8.BÖLÜM

9.5K 780 26
                                    

8.BÖLÜM 

"Bana bu fırsatı verecek misin?" diye sordu.

" Sadece sorularına cevap almak için benimle konuşmanı değil beni tanımak için çaba göstermeni istiyorum. Bunu yapar mısın?"

Sorusunun ardından durakladım. Asıl amacım onu tanımak iken bu soruya nasıl bir cevap verebilirdim ki?

"Önce sorularıma cevap almalıyım ki tanımak isteyip istemediğime karar vereyim," dedim en mantıklı cevabı bulduğumu düşünerek.

"Bunu evet olarak kabul ediyorum. Tur bittiğinde akşam sahile arkadaşlarınla beni gördüğün yere gelir misin konuşalım?"

Ona cevap vermek yerine kuzenim ve arkadaşımı izlemeye döndüm. Tekrar tekneye döndük ve tura devam ettik. Bu arada sürekli göz göze gelsekte ne ben yanına gittim ne de o benim yanıma geldi. Fotoğraf çekerek, doğal güzellikleri seyrederek ve arkadaşlarımla sohbet ederek turun bitiş saatinin geldiğini anlamadık bile. Tekne kıyıya yanaşıp herkes inmeye başladığın da ben de son bir kez ona doğru döndüm. Sorusuna cevap verip vermemek arasında gidip gelirken Turan'ın elini belime atması kendime gelmeme neden oldu.

"Hadi güzelim ne bekliyorsun inelim," dedi. Huzur verici sesi beni gülümsetmiş, ona döndürmüştü . Yanında duran Nida'ya baktığımda oda kafasıyla onaylamıştı Turan'ı. Üçümüz neşe içinde tekneden inmiş arkamıza bakmadan günün kritiğini yaparak neşe içinde eve doğru yürümeye başlamıştık. Her ne kadar arkama bakmak istesem de bunu yapmamıştım.

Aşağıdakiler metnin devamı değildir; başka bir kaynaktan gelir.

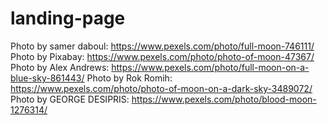 # landing-page











Photo by  samer daboul: https://www.pexels.com/photo/full-moon-746111/
Photo by Pixabay: https://www.pexels.com/photo/photo-of-moon-47367/
Photo by Alex Andrews: https://www.pexels.com/photo/full-moon-on-a-blue-sky-861443/
Photo by Rok Romih: https://www.pexels.com/photo/photo-of-moon-on-a-dark-sky-3489072/
Photo by GEORGE DESIPRIS: https://www.pexels.com/photo/blood-moon-1276314/    
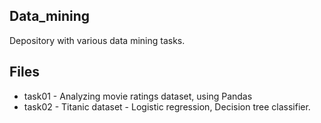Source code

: ## Data_mining
Depository with various data mining tasks. 

## Files
- task01 - Analyzing movie ratings dataset, using Pandas
- task02 - Titanic dataset - Logistic regression, Decision tree classifier.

Eve geldiğimizde annemle teyzem yüzümüzden ne kadar eğlendiğimizi anlamış olacaklar ki bizi hoş bir tebessüm le karşıladılar. Anneme ve teyzeme mutlulukla sarıldıktan sonra eve girmiştik. Hemen kendimi koltuğa bıraktıktan sonra yüzümü soru soran bakışlarıyla inceleyen anneme döndüm. Hiçbir ifade takınmadığım yüzüme bakarken annemin yüzünün endişeli bir hal aldığını görmüştüm. Hemen gülümseyerek ona döndüm ve beklediği cevabı verdim:

"Anneciğim seni çok seviyorum ve tura katılmama izin verdiğin için sana nasıl teşekkür ederim bilemiyorum," dedim.

Tekrar yerimden kalkarak en değerli varlığıma, anneme sarıldım tüm gücümle. O da bana o sıcacık kollarını dolayıp güven dolu bir kucaklama verdi. Hiç kollarını benden ayırmadan sorumu cevapladı:

"Her zaman böyle mutlu ol başka şekilde teşekkür edemezsin."

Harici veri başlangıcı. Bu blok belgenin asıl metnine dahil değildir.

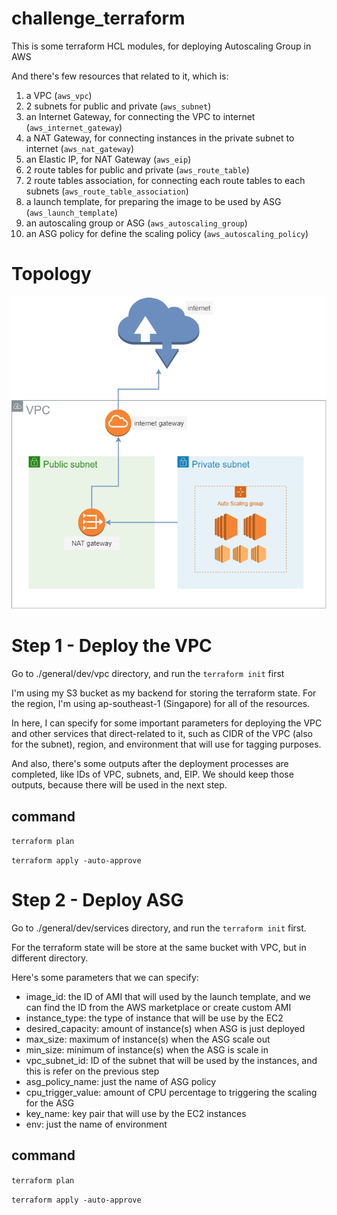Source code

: 
# challenge_terraform
This is some terraform HCL modules, for deploying Autoscaling Group in AWS

And there's few resources that related to it, which is:
1. a VPC (`aws_vpc`)
2. 2 subnets for public and private (`aws_subnet`)
3. an Internet Gateway, for connecting the VPC to internet (`aws_internet_gateway`)
4. a NAT Gateway, for connecting instances in the private subnet to internet (`aws_nat_gateway`)
5. an Elastic IP, for NAT Gateway (`aws_eip`)
6. 2 route tables for public and private (`aws_route_table`)
7. 2 route tables association, for connecting each route tables to each subnets (`aws_route_table_association`)
8. a launch template, for preparing the image to be used by ASG (`aws_launch_template`)
9. an autoscaling group or ASG (`aws_autoscaling_group`)
10.  an ASG policy for define the scaling policy (`aws_autoscaling_policy`)

# Topology
![enter image description here](https://raw.githubusercontent.com/fauzanooor/challenge_terraform/main/topology.png)

# Step 1 - Deploy the VPC
Go to ./general/dev/vpc directory, and run the `terraform init` first

I'm using my S3 bucket as my backend for storing the terraform state. For the region, I'm using ap-southeast-1 (Singapore) for all of the resources.

In here, I can specify for some important parameters for deploying the VPC and other services that direct-related to it, such as CIDR of the VPC (also for the subnet), region, and environment that will use for tagging purposes.

And also, there's some outputs after the deployment processes are completed, like IDs of VPC, subnets, and, EIP. We should keep those outputs, because there will be used in the next step.

## command
`terraform plan`

`terraform apply -auto-approve`

# Step 2 - Deploy ASG
Go to ./general/dev/services directory, and run the `terraform init` first.

For the terraform state will be store at the same bucket with VPC, but in different directory.

Here's some parameters that we can specify:

 - image_id: the ID of AMI that will used by the launch template, and we can find the ID from the AWS marketplace or create custom AMI
 - instance_type: the type of instance that will be use by the EC2
 - desired_capacity: amount of instance(s) when ASG is just deployed
 - max_size: maximum of instance(s) when the ASG scale out
 - min_size: minimum of instance(s) when the ASG is scale in
 - vpc_subnet_id: ID of the subnet that will be used by the instances, and this is refer on the previous step
 - asg_policy_name: just the name of ASG policy
 - cpu_trigger_value: amount of CPU percentage to triggering the scaling for the ASG
 - key_name: key pair that will use by the EC2 instances
 - env: just the name of environment

## command
`terraform plan`

`terraform apply -auto-approve`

Gülümseyerek yüzüne baktıktan sonra heyecan içinde üçümüzde turu anlatmaya başladık. Nida ve Turan güneşin ve denizin güzelliklerini anlatırken ben manzarayı tarif ediyordum. Heyecan içinde fotoğraf makinamı çantamdan çıkartarak çektiğim fotoğrafları tek tek gösterdim. Ben bile çektiğim fotoğrafları görünce manzara karşısında tekrar büyülendim.

Uzun uzun konuştuktan sonra Turan'ın sesini duyduğumda ona doğru döndüm. Yüzündeki gülümsemeyi yok etmeden ama alttan iğneleyeci bir tonla beni uyardı.

"Güzelim bugün bu kadar heyecan yetmez mi? Haydi odana çıkalım ve ilaçlarını alda dinlen."

Bu cümle bende nedense arkadaşıma açıklama yapmak zorunda kalacakmışım hissi uyandırdı. Onu onaylar vaziyette başımı salladım ve cevapladım,

"Haklısın canım bende oturunca yorulduğumu anladım yukarı çıkıp akşam yemeğine kadar dinleneyim."

Bizim bu konuşmalarımızdan Nida'nın da Turan'ın imalarını farkettiğini anladım. Onu konu dışı bırakmamak adına, bu sefer ona dönerek konuşmaya başladım.